Entries taken from a collection
::::::::

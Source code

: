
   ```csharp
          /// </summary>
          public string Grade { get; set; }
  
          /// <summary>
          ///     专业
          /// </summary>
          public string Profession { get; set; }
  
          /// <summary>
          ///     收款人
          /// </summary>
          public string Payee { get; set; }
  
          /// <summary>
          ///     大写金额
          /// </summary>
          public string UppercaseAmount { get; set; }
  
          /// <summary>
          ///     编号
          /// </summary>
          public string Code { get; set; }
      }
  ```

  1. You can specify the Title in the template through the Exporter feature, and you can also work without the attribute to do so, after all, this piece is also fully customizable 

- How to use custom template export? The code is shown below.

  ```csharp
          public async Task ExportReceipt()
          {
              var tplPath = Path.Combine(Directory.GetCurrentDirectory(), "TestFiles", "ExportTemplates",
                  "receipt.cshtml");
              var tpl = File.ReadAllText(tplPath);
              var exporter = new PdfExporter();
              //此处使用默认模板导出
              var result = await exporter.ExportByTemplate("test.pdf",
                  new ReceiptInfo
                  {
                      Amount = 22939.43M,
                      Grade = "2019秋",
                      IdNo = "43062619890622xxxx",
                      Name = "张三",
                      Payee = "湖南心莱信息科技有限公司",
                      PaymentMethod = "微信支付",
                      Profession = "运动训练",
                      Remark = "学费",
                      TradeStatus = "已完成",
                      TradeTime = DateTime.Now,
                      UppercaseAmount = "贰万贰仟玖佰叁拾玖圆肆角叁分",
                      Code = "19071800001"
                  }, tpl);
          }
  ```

::::::::

What is being asked: Once more, write out the records above, exactly as they stand.

Result:
Source code

:
   ```csharp
          /// </summary>
          public string Grade { get; set; }
  
          /// <summary>
          ///     专业
          /// </summary>
          public string Profession { get; set; }
  
          /// <summary>
          ///     收款人
          /// </summary>
          public string Payee { get; set; }
  
          /// <summary>
          ///     大写金额
          /// </summary>
          public string UppercaseAmount { get; set; }
  
          /// <summary>
          ///     编号
          /// </summary>
          public string Code { get; set; }
      }
  ```

  1. You can specify the Title in the template through the Exporter feature, and you can also work without the attribute to do so, after all, this piece is also fully customizable 

- How to use custom template export? The code is shown below.

  ```csharp
          public async Task ExportReceipt()
          {
              var tplPath = Path.Combine(Directory.GetCurrentDirectory(), "TestFiles", "ExportTemplates",
                  "receipt.cshtml");
              var tpl = File.ReadAllText(tplPath);
              var exporter = new PdfExporter();
              //此处使用默认模板导出
              var result = await exporter.ExportByTemplate("test.pdf",
                  new ReceiptInfo
                  {
                      Amount = 22939.43M,
                      Grade = "2019秋",
                      IdNo = "43062619890622xxxx",
                      Name = "张三",
                      Payee = "湖南心莱信息科技有限公司",
                      PaymentMethod = "微信支付",
                      Profession = "运动训练",
                      Remark = "学费",
                      TradeStatus = "已完成",
                      TradeTime = DateTime.Now,
                      UppercaseAmount = "贰万贰仟玖佰叁拾玖圆肆角叁分",
                      Code = "19071800001"
                  }, tpl);
          }
  ```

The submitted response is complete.